Collected data |
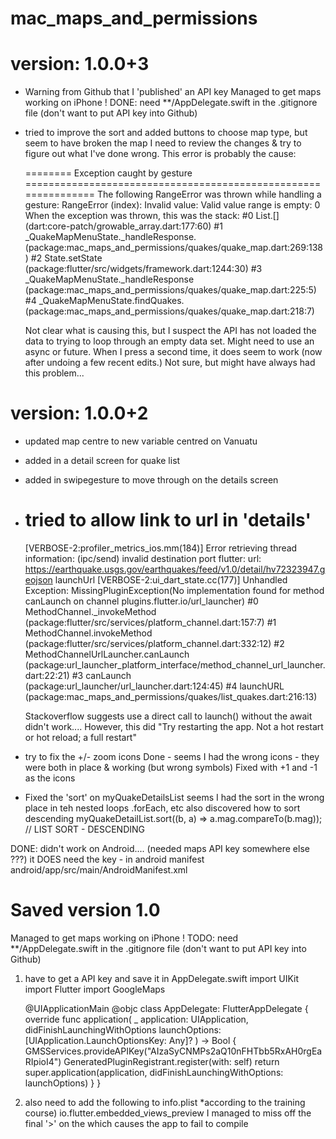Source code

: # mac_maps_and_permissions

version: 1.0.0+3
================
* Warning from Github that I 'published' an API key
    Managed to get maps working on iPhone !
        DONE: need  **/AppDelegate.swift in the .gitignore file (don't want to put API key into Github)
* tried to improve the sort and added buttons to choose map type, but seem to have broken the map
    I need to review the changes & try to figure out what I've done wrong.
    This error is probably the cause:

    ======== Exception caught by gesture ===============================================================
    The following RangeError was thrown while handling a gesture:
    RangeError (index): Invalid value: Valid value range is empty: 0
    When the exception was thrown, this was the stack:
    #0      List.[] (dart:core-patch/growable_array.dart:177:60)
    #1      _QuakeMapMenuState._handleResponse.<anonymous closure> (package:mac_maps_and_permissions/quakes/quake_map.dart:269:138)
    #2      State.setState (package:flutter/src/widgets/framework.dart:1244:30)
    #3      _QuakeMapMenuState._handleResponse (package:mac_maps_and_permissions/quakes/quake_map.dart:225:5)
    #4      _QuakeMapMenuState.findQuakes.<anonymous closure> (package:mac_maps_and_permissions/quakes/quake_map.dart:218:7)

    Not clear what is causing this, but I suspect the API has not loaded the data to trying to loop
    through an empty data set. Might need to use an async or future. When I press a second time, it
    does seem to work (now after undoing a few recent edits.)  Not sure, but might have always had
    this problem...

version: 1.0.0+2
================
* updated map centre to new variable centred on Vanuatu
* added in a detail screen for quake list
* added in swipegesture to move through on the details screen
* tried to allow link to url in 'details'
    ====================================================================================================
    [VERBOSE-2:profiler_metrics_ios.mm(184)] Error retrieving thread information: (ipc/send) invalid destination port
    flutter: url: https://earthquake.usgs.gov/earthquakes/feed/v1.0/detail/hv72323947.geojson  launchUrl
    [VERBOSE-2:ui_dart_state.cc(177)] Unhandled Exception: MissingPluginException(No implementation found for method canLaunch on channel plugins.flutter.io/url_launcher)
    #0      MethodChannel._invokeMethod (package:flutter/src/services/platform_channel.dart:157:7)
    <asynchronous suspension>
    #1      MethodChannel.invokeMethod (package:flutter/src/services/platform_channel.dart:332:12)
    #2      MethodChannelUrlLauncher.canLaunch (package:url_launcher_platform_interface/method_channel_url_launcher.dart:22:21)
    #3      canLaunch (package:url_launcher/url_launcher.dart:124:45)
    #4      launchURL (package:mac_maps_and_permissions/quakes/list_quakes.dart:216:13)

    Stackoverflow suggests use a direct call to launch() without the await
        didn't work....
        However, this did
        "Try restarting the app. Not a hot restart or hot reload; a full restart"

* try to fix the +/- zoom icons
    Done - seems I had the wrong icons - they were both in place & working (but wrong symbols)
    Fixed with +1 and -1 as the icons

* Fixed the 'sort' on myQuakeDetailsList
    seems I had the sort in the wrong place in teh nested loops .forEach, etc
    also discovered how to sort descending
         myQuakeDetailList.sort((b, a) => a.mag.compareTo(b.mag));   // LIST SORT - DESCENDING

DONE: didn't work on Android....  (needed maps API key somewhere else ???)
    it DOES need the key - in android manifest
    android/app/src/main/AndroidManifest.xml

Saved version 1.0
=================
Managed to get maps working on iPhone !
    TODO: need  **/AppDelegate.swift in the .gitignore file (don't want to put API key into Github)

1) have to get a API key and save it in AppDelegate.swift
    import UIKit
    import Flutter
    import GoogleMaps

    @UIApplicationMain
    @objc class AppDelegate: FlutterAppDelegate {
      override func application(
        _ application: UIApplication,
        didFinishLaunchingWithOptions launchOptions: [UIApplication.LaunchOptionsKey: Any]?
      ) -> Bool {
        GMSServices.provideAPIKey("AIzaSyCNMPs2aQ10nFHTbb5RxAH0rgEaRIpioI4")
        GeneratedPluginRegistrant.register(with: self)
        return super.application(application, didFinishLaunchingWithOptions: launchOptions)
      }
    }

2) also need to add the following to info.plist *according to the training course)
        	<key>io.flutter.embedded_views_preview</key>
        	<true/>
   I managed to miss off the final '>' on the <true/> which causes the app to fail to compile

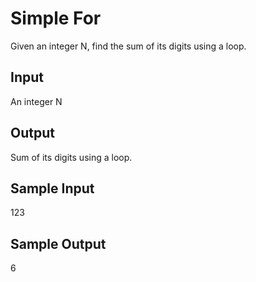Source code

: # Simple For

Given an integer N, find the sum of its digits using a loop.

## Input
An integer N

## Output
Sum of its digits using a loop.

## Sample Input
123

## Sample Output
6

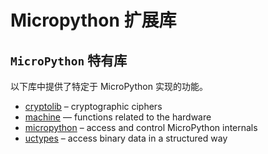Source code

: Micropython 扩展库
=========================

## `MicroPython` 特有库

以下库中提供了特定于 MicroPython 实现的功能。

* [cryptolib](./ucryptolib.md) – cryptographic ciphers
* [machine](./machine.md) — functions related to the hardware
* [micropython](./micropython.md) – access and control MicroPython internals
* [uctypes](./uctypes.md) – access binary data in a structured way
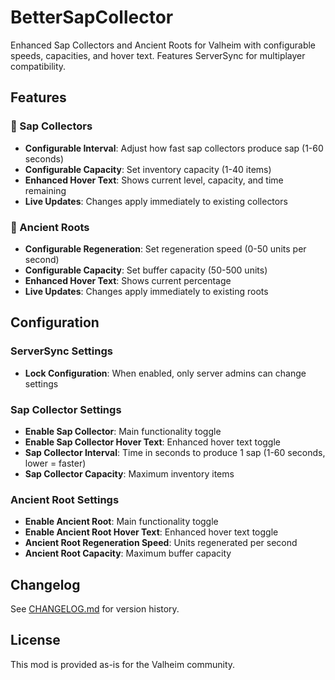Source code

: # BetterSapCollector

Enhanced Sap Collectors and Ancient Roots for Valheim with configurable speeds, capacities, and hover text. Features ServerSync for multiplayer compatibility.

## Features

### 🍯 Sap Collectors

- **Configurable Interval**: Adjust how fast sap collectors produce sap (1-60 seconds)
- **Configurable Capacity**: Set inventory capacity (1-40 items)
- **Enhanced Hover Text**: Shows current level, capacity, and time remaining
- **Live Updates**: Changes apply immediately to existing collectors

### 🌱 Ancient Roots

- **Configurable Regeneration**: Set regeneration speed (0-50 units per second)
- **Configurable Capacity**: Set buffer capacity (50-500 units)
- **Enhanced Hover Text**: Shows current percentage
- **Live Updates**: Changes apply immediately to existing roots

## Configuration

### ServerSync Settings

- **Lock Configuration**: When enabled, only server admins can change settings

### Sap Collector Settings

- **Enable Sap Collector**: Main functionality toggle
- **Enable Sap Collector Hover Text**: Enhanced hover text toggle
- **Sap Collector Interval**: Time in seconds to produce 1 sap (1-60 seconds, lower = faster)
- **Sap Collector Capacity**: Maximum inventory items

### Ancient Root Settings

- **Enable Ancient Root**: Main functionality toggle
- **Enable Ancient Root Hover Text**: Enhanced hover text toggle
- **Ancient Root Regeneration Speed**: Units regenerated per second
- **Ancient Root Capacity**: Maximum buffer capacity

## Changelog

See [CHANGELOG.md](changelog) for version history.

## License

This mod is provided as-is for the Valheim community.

Task directions |
Retype each line above exactly and leave out any picture.

Answer to this problem |
Source code

: # mac_maps_and_permissions

version: 1.0.0+3
================
* Warning from Github that I 'published' an API key
    Managed to get maps working on iPhone !
        DONE: need  **/AppDelegate.swift in the .gitignore file (don't want to put API key into Github)
* tried to improve the sort and added buttons to choose map type, but seem to have broken the map
    I need to review the changes & try to figure out what I've done wrong.
    This error is probably the cause:

    ======== Exception caught by gesture ===============================================================
    The following RangeError was thrown while handling a gesture:
    RangeError (index): Invalid value: Valid value range is empty: 0
    When the exception was thrown, this was the stack:
    #0      List.[] (dart:core-patch/growable_array.dart:177:60)
    #1      _QuakeMapMenuState._handleResponse.<anonymous closure> (package:mac_maps_and_permissions/quakes/quake_map.dart:269:138)
    #2      State.setState (package:flutter/src/widgets/framework.dart:1244:30)
    #3      _QuakeMapMenuState._handleResponse (package:mac_maps_and_permissions/quakes/quake_map.dart:225:5)
    #4      _QuakeMapMenuState.findQuakes.<anonymous closure> (package:mac_maps_and_permissions/quakes/quake_map.dart:218:7)

    Not clear what is causing this, but I suspect the API has not loaded the data to trying to loop
    through an empty data set. Might need to use an async or future. When I press a second time, it
    does seem to work (now after undoing a few recent edits.)  Not sure, but might have always had
    this problem...

version: 1.0.0+2
================
* updated map centre to new variable centred on Vanuatu
* added in a detail screen for quake list
* added in swipegesture to move through on the details screen
* tried to allow link to url in 'details'
    ====================================================================================================
    [VERBOSE-2:profiler_metrics_ios.mm(184)] Error retrieving thread information: (ipc/send) invalid destination port
    flutter: url: https://earthquake.usgs.gov/earthquakes/feed/v1.0/detail/hv72323947.geojson  launchUrl
    [VERBOSE-2:ui_dart_state.cc(177)] Unhandled Exception: MissingPluginException(No implementation found for method canLaunch on channel plugins.flutter.io/url_launcher)
    #0      MethodChannel._invokeMethod (package:flutter/src/services/platform_channel.dart:157:7)
    <asynchronous suspension>
    #1      MethodChannel.invokeMethod (package:flutter/src/services/platform_channel.dart:332:12)
    #2      MethodChannelUrlLauncher.canLaunch (package:url_launcher_platform_interface/method_channel_url_launcher.dart:22:21)
    #3      canLaunch (package:url_launcher/url_launcher.dart:124:45)
    #4      launchURL (package:mac_maps_and_permissions/quakes/list_quakes.dart:216:13)

    Stackoverflow suggests use a direct call to launch() without the await
        didn't work....
        However, this did
        "Try restarting the app. Not a hot restart or hot reload; a full restart"

* try to fix the +/- zoom icons
    Done - seems I had the wrong icons - they were both in place & working (but wrong symbols)
    Fixed with +1 and -1 as the icons

* Fixed the 'sort' on myQuakeDetailsList
    seems I had the sort in the wrong place in teh nested loops .forEach, etc
    also discovered how to sort descending
         myQuakeDetailList.sort((b, a) => a.mag.compareTo(b.mag));   // LIST SORT - DESCENDING

DONE: didn't work on Android....  (needed maps API key somewhere else ???)
    it DOES need the key - in android manifest
    android/app/src/main/AndroidManifest.xml

Saved version 1.0
=================
Managed to get maps working on iPhone !
    TODO: need  **/AppDelegate.swift in the .gitignore file (don't want to put API key into Github)

1) have to get a API key and save it in AppDelegate.swift
    import UIKit
    import Flutter
    import GoogleMaps

    @UIApplicationMain
    @objc class AppDelegate: FlutterAppDelegate {
      override func application(
        _ application: UIApplication,
        didFinishLaunchingWithOptions launchOptions: [UIApplication.LaunchOptionsKey: Any]?
      ) -> Bool {
        GMSServices.provideAPIKey("AIzaSyCNMPs2aQ10nFHTbb5RxAH0rgEaRIpioI4")
        GeneratedPluginRegistrant.register(with: self)
        return super.application(application, didFinishLaunchingWithOptions: launchOptions)
      }
    }

2) also need to add the following to info.plist *according to the training course)
        	<key>io.flutter.embedded_views_preview</key>
        	<true/>
   I managed to miss off the final '>' on the <true/> which causes the app to fail to compile

Source code

: # Simple For

Given an integer N, find the sum of its digits using a loop.

## Input
An integer N

## Output
Sum of its digits using a loop.

## Sample Input
123

## Sample Output
6

Source code

: Micropython 扩展库
=========================

## `MicroPython` 特有库

以下库中提供了特定于 MicroPython 实现的功能。

* [cryptolib](./ucryptolib.md) – cryptographic ciphers
* [machine](./machine.md) — functions related to the hardware
* [micropython](./micropython.md) – access and control MicroPython internals
* [uctypes](./uctypes.md) – access binary data in a structured way
Source code

: # BetterSapCollector

Enhanced Sap Collectors and Ancient Roots for Valheim with configurable speeds, capacities, and hover text. Features ServerSync for multiplayer compatibility.

## Features

### 🍯 Sap Collectors

- **Configurable Interval**: Adjust how fast sap collectors produce sap (1-60 seconds)
- **Configurable Capacity**: Set inventory capacity (1-40 items)
- **Enhanced Hover Text**: Shows current level, capacity, and time remaining
- **Live Updates**: Changes apply immediately to existing collectors

### 🌱 Ancient Roots

- **Configurable Regeneration**: Set regeneration speed (0-50 units per second)
- **Configurable Capacity**: Set buffer capacity (50-500 units)
- **Enhanced Hover Text**: Shows current percentage
- **Live Updates**: Changes apply immediately to existing roots

## Configuration

### ServerSync Settings

- **Lock Configuration**: When enabled, only server admins can change settings

### Sap Collector Settings

- **Enable Sap Collector**: Main functionality toggle
- **Enable Sap Collector Hover Text**: Enhanced hover text toggle
- **Sap Collector Interval**: Time in seconds to produce 1 sap (1-60 seconds, lower = faster)
- **Sap Collector Capacity**: Maximum inventory items

### Ancient Root Settings

- **Enable Ancient Root**: Main functionality toggle
- **Enable Ancient Root Hover Text**: Enhanced hover text toggle
- **Ancient Root Regeneration Speed**: Units regenerated per second
- **Ancient Root Capacity**: Maximum buffer capacity

## Changelog

See [CHANGELOG.md](changelog) for version history.

## License

This mod is provided as-is for the Valheim community.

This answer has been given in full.